Compared to lay people in some other denominations, Methodist local preachers are accorded significant authority over the progress of a service, for which they are seen as having overall responsibility, rather than just delivering the sermon. A local preacher may, at their discretion, do a number of different things:

- create the order of service;
- omit or include any part of the order of service;
- determine which Bible readings are to be included, which may – but need not – be selected from those defined in the lectionary;
- involve other people in the preparation and leading of the worship

Increasingly, in British Methodism, local preachers accept guidance from the churches to which they go, for example in regular or seasonal local elements of liturgy, or in using those nominated in a rota of readers or prayer leaders. A relatively recent development is the appointment of "worship leaders", who are members of the local church authorised to share in the leading of worship there, though they are not authorised to preach. All preachers and worship leaders are offered additional resources for shaping worship and preaching by their own charity, the Leaders of Worship and Preachers' Trust (LWPT) which publishes a quarterly journal (Ichthus) and has its own website.

==Local preachers worldwide==
The institution of local preachers spread from the original Wesleyan Methodist Church to the other Methodist connexions that developed in Britain; and from Britain to Methodist churches in other countries, particularly those that were founded or supported by the British Methodist Church, such as the churches in India, Australia, New Zealand, the Caribbean, Fiji, and many countries in Africa. The title of "local preacher" was used historically in several Methodist denominations in North America, and local preachers there had the right to marry and bury people (though not to administer Communion) as well as to lead worship; the role has more or less vanished from America today.
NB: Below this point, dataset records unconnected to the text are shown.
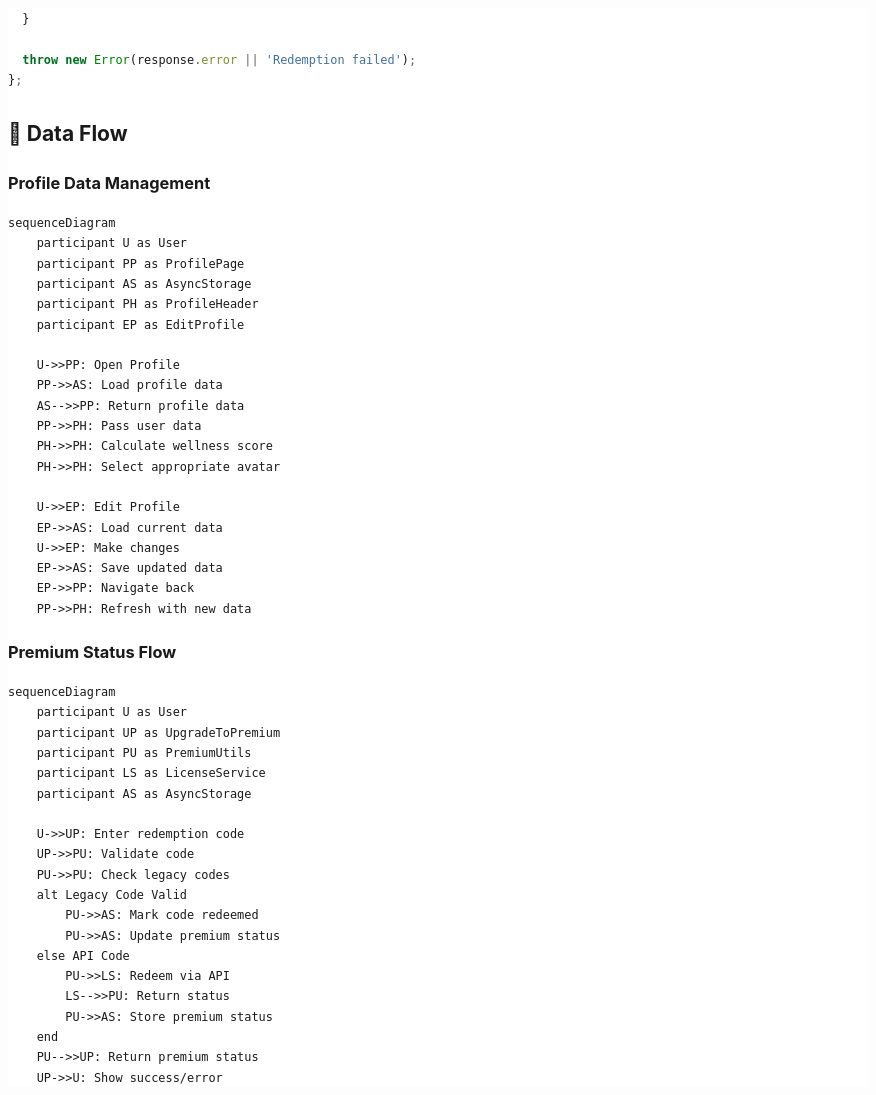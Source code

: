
 ```typescript
  }
  
  throw new Error(response.error || 'Redemption failed');
};
```

## 🔄 Data Flow

### Profile Data Management

```mermaid
sequenceDiagram
    participant U as User
    participant PP as ProfilePage
    participant AS as AsyncStorage
    participant PH as ProfileHeader
    participant EP as EditProfile
    
    U->>PP: Open Profile
    PP->>AS: Load profile data
    AS-->>PP: Return profile data
    PP->>PH: Pass user data
    PH->>PH: Calculate wellness score
    PH->>PH: Select appropriate avatar
    
    U->>EP: Edit Profile
    EP->>AS: Load current data
    U->>EP: Make changes
    EP->>AS: Save updated data
    EP->>PP: Navigate back
    PP->>PH: Refresh with new data
```

### Premium Status Flow

```mermaid
sequenceDiagram
    participant U as User
    participant UP as UpgradeToPremium
    participant PU as PremiumUtils
    participant LS as LicenseService
    participant AS as AsyncStorage
    
    U->>UP: Enter redemption code
    UP->>PU: Validate code
    PU->>PU: Check legacy codes
    alt Legacy Code Valid
        PU->>AS: Mark code redeemed
        PU->>AS: Update premium status
    else API Code
        PU->>LS: Redeem via API
        LS-->>PU: Return status
        PU->>AS: Store premium status
    end
    PU-->>UP: Return premium status
    UP->>U: Show success/error
```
Although the modern US-based United Methodist Church recognises an order of "lay speakers", they do not have the authority or the responsibility for leading worship in the same way as a local preacher in Britain. Within the last decade, the United Methodist Church began an order called "local pastors," who are appointed by a bishop to serve in one local charge.

==Lay preaching in other denominations==

Although Methodism has perhaps organised the institution of local preaching more thoroughly than any other denomination, lay preachers are used by many other churches. The other Nonconformist churches in Britain have long had similar arrangements, the United Reformed Church has Assembly Accredited Lay Preachers, the Baptist Union of Great Britain has Nationally Recognised Lay Preachers, the General Assembly of Unitarian & Free Christian Churches (British Unitarians) have GA Recognised Lay Preachers and the Church of England now makes considerable use of lay readers. However, Anglican lay readers, and indeed the lay preachers of other denominations, have never quite enjoyed the same status within their own churches, or the recognition beyond them, that are associated with the Methodist local preacher.